**PROBLEM STATEMENT**
Could you please retype the records exactly, minus their pictures?

_____

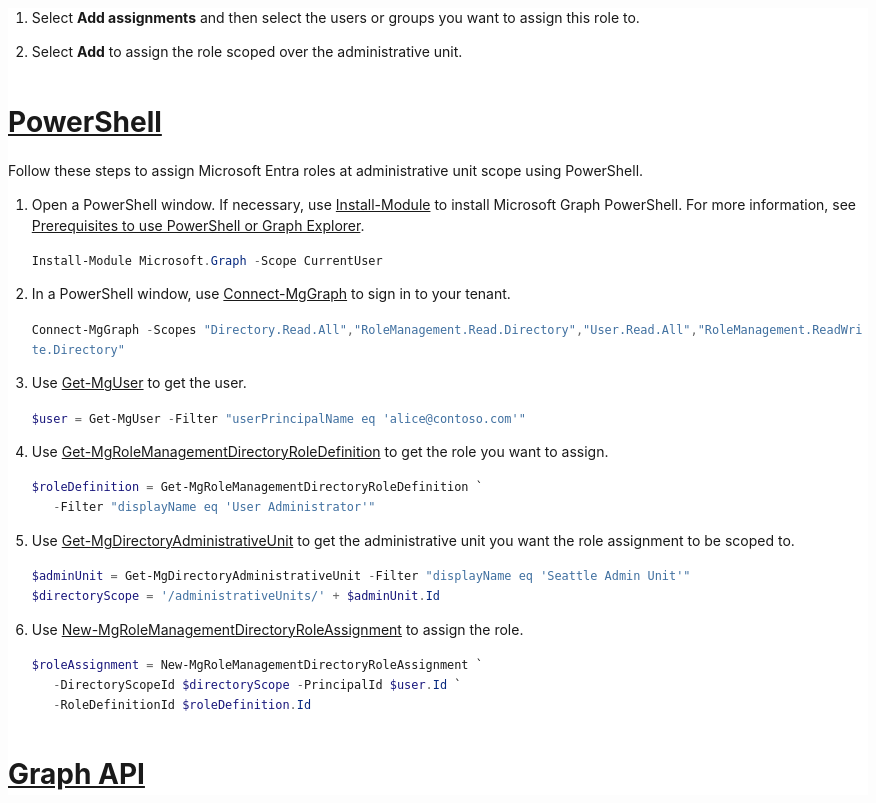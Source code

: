 1. Select **Add assignments** and then select the users or groups you want to assign this role to.

1. Select **Add** to assign the role scoped over the administrative unit.

# [PowerShell](#tab/ms-powershell)

Follow these steps to assign Microsoft Entra roles at administrative unit scope using PowerShell.

1. Open a PowerShell window. If necessary, use [Install-Module](/powershell/module/powershellget/install-module) to install Microsoft Graph PowerShell. For more information, see [Prerequisites to use PowerShell or Graph Explorer](prerequisites.md).

    ```powershell
    Install-Module Microsoft.Graph -Scope CurrentUser
    ```

1. In a PowerShell window, use [Connect-MgGraph](/powershell/microsoftgraph/authentication-commands#using-connect-mggraph) to sign in to your tenant.

    ```powershell
    Connect-MgGraph -Scopes "Directory.Read.All","RoleManagement.Read.Directory","User.Read.All","RoleManagement.ReadWrite.Directory"
    ```

1. Use [Get-MgUser](/powershell/module/microsoft.graph.users/get-mguser) to get the user.

    ```powershell
    $user = Get-MgUser -Filter "userPrincipalName eq 'alice@contoso.com'"
    ```

1. Use [Get-MgRoleManagementDirectoryRoleDefinition](/powershell/module/microsoft.graph.identity.governance/get-mgrolemanagementdirectoryroledefinition) to get the role you want to assign.

    ```powershell
    $roleDefinition = Get-MgRoleManagementDirectoryRoleDefinition `
       -Filter "displayName eq 'User Administrator'"
    ```

1. Use [Get-MgDirectoryAdministrativeUnit](/powershell/module/microsoft.graph.identity.directorymanagement/get-mgdirectoryadministrativeunit) to get the administrative unit you want the role assignment to be scoped to.

    ```powershell
    $adminUnit = Get-MgDirectoryAdministrativeUnit -Filter "displayName eq 'Seattle Admin Unit'"
    $directoryScope = '/administrativeUnits/' + $adminUnit.Id
    ```

1. Use [New-MgRoleManagementDirectoryRoleAssignment](/powershell/module/microsoft.graph.identity.governance/new-mgrolemanagementdirectoryroleassignment) to assign the role.

    ```powershell
    $roleAssignment = New-MgRoleManagementDirectoryRoleAssignment `
       -DirectoryScopeId $directoryScope -PrincipalId $user.Id `
       -RoleDefinitionId $roleDefinition.Id
    ```

# [Graph API](#tab/ms-graph)
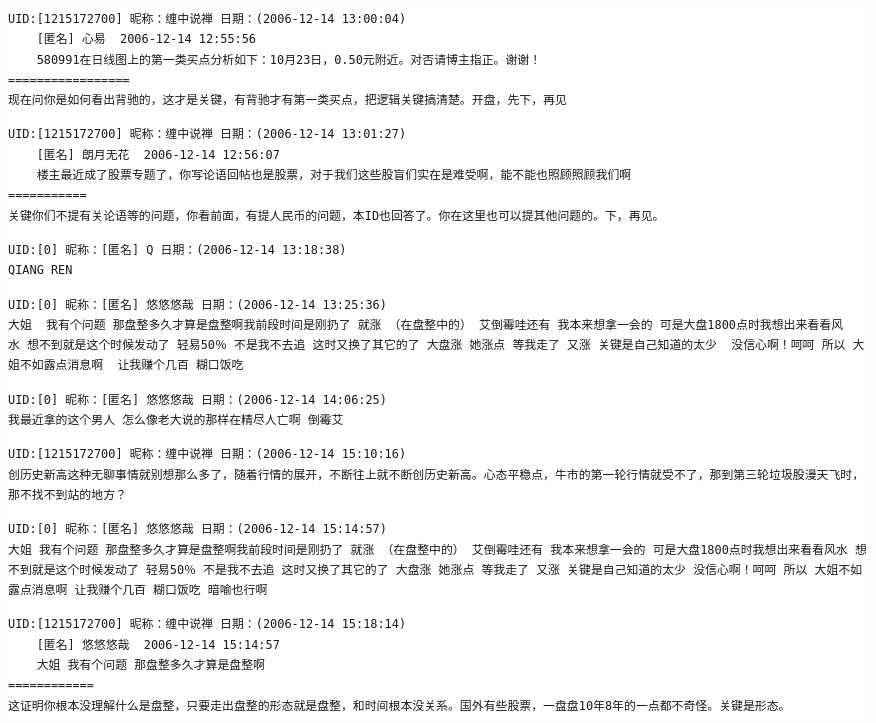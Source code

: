

```
UID:[1215172700] 昵称：缠中说禅 日期：(2006-12-14 13:00:04)
	[匿名] 心易  2006-12-14 12:55:56 
	580991在日线图上的第一类买点分析如下：10月23日，0.50元附近。对否请博主指正。谢谢！  
=================
现在问你是如何看出背驰的，这才是关键，有背驰才有第一类买点，把逻辑关键搞清楚。开盘，先下，再见
```



```
UID:[1215172700] 昵称：缠中说禅 日期：(2006-12-14 13:01:27)
	[匿名] 朗月无花  2006-12-14 12:56:07 
	楼主最近成了股票专题了，你写论语回帖也是股票，对于我们这些股盲们实在是难受啊，能不能也照顾照顾我们啊  
===========
关键你们不提有关论语等的问题，你看前面，有提人民币的问题，本ID也回答了。你在这里也可以提其他问题的。下，再见。
```



```
UID:[0] 昵称：[匿名] Q 日期：(2006-12-14 13:18:38)
QIANG REN
```



```
UID:[0] 昵称：[匿名] 悠悠悠哉 日期：(2006-12-14 13:25:36)
大姐  我有个问题 那盘整多久才算是盘整啊我前段时间是刚扔了 就涨 （在盘整中的） 艾倒霉哇还有 我本来想拿一会的 可是大盘1800点时我想出来看看风水 想不到就是这个时候发动了 轻易50％ 不是我不去追 这时又换了其它的了 大盘涨 她涨点 等我走了 又涨 关键是自己知道的太少  没信心啊！呵呵 所以 大姐不如露点消息啊  让我赚个几百 糊口饭吃
```



```
UID:[0] 昵称：[匿名] 悠悠悠哉 日期：(2006-12-14 14:06:25)
我最近拿的这个男人 怎么像老大说的那样在精尽人亡啊 倒霉艾
```



```
UID:[1215172700] 昵称：缠中说禅 日期：(2006-12-14 15:10:16)
创历史新高这种无聊事情就别想那么多了，随着行情的展开，不断往上就不断创历史新高。心态平稳点，牛市的第一轮行情就受不了，那到第三轮垃圾股漫天飞时，那不找不到站的地方？
```



```
UID:[0] 昵称：[匿名] 悠悠悠哉 日期：(2006-12-14 15:14:57)
大姐 我有个问题 那盘整多久才算是盘整啊我前段时间是刚扔了 就涨 （在盘整中的） 艾倒霉哇还有 我本来想拿一会的 可是大盘1800点时我想出来看看风水 想不到就是这个时候发动了 轻易50％ 不是我不去追 这时又换了其它的了 大盘涨 她涨点 等我走了 又涨 关键是自己知道的太少 没信心啊！呵呵 所以 大姐不如露点消息啊 让我赚个几百 糊口饭吃 暗喻也行啊
```



```
UID:[1215172700] 昵称：缠中说禅 日期：(2006-12-14 15:18:14)
	[匿名] 悠悠悠哉  2006-12-14 15:14:57 
	大姐 我有个问题 那盘整多久才算是盘整啊  
============
这证明你根本没理解什么是盘整，只要走出盘整的形态就是盘整，和时间根本没关系。国外有些股票，一盘盘10年8年的一点都不奇怪。关键是形态。
```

_____

**ANSWER TO THE PROBLEM**
Source code

: 1. Select **Add assignments** and then select the users or groups you want to assign this role to.

1. Select **Add** to assign the role scoped over the administrative unit.

# [PowerShell](#tab/ms-powershell)

Follow these steps to assign Microsoft Entra roles at administrative unit scope using PowerShell.

1. Open a PowerShell window. If necessary, use [Install-Module](/powershell/module/powershellget/install-module) to install Microsoft Graph PowerShell. For more information, see [Prerequisites to use PowerShell or Graph Explorer](prerequisites.md).

    ```powershell
    Install-Module Microsoft.Graph -Scope CurrentUser
    ```

1. In a PowerShell window, use [Connect-MgGraph](/powershell/microsoftgraph/authentication-commands#using-connect-mggraph) to sign in to your tenant.

    ```powershell
    Connect-MgGraph -Scopes "Directory.Read.All","RoleManagement.Read.Directory","User.Read.All","RoleManagement.ReadWrite.Directory"
    ```

1. Use [Get-MgUser](/powershell/module/microsoft.graph.users/get-mguser) to get the user.

    ```powershell
    $user = Get-MgUser -Filter "userPrincipalName eq 'alice@contoso.com'"
    ```

1. Use [Get-MgRoleManagementDirectoryRoleDefinition](/powershell/module/microsoft.graph.identity.governance/get-mgrolemanagementdirectoryroledefinition) to get the role you want to assign.

    ```powershell
    $roleDefinition = Get-MgRoleManagementDirectoryRoleDefinition `
       -Filter "displayName eq 'User Administrator'"
    ```

1. Use [Get-MgDirectoryAdministrativeUnit](/powershell/module/microsoft.graph.identity.directorymanagement/get-mgdirectoryadministrativeunit) to get the administrative unit you want the role assignment to be scoped to.

    ```powershell
    $adminUnit = Get-MgDirectoryAdministrativeUnit -Filter "displayName eq 'Seattle Admin Unit'"
    $directoryScope = '/administrativeUnits/' + $adminUnit.Id
    ```

1. Use [New-MgRoleManagementDirectoryRoleAssignment](/powershell/module/microsoft.graph.identity.governance/new-mgrolemanagementdirectoryroleassignment) to assign the role.

    ```powershell
    $roleAssignment = New-MgRoleManagementDirectoryRoleAssignment `
       -DirectoryScopeId $directoryScope -PrincipalId $user.Id `
       -RoleDefinitionId $roleDefinition.Id
    ```

# [Graph API](#tab/ms-graph)
Source code

:

```
UID:[1215172700] 昵称：缠中说禅 日期：(2006-12-14 13:00:04)
	[匿名] 心易  2006-12-14 12:55:56 
	580991在日线图上的第一类买点分析如下：10月23日，0.50元附近。对否请博主指正。谢谢！  
=================
现在问你是如何看出背驰的，这才是关键，有背驰才有第一类买点，把逻辑关键搞清楚。开盘，先下，再见
```



```
UID:[1215172700] 昵称：缠中说禅 日期：(2006-12-14 13:01:27)
	[匿名] 朗月无花  2006-12-14 12:56:07 
	楼主最近成了股票专题了，你写论语回帖也是股票，对于我们这些股盲们实在是难受啊，能不能也照顾照顾我们啊  
===========
关键你们不提有关论语等的问题，你看前面，有提人民币的问题，本ID也回答了。你在这里也可以提其他问题的。下，再见。
```



```
UID:[0] 昵称：[匿名] Q 日期：(2006-12-14 13:18:38)
QIANG REN
```



```
UID:[0] 昵称：[匿名] 悠悠悠哉 日期：(2006-12-14 13:25:36)
大姐  我有个问题 那盘整多久才算是盘整啊我前段时间是刚扔了 就涨 （在盘整中的） 艾倒霉哇还有 我本来想拿一会的 可是大盘1800点时我想出来看看风水 想不到就是这个时候发动了 轻易50％ 不是我不去追 这时又换了其它的了 大盘涨 她涨点 等我走了 又涨 关键是自己知道的太少  没信心啊！呵呵 所以 大姐不如露点消息啊  让我赚个几百 糊口饭吃
```



```
UID:[0] 昵称：[匿名] 悠悠悠哉 日期：(2006-12-14 14:06:25)
我最近拿的这个男人 怎么像老大说的那样在精尽人亡啊 倒霉艾
```



```
UID:[1215172700] 昵称：缠中说禅 日期：(2006-12-14 15:10:16)
创历史新高这种无聊事情就别想那么多了，随着行情的展开，不断往上就不断创历史新高。心态平稳点，牛市的第一轮行情就受不了，那到第三轮垃圾股漫天飞时，那不找不到站的地方？
```



```
UID:[0] 昵称：[匿名] 悠悠悠哉 日期：(2006-12-14 15:14:57)
大姐 我有个问题 那盘整多久才算是盘整啊我前段时间是刚扔了 就涨 （在盘整中的） 艾倒霉哇还有 我本来想拿一会的 可是大盘1800点时我想出来看看风水 想不到就是这个时候发动了 轻易50％ 不是我不去追 这时又换了其它的了 大盘涨 她涨点 等我走了 又涨 关键是自己知道的太少 没信心啊！呵呵 所以 大姐不如露点消息啊 让我赚个几百 糊口饭吃 暗喻也行啊
```



```
UID:[1215172700] 昵称：缠中说禅 日期：(2006-12-14 15:18:14)
	[匿名] 悠悠悠哉  2006-12-14 15:14:57 
	大姐 我有个问题 那盘整多久才算是盘整啊  
============
这证明你根本没理解什么是盘整，只要走出盘整的形态就是盘整，和时间根本没关系。国外有些股票，一盘盘10年8年的一点都不奇怪。关键是形态。
```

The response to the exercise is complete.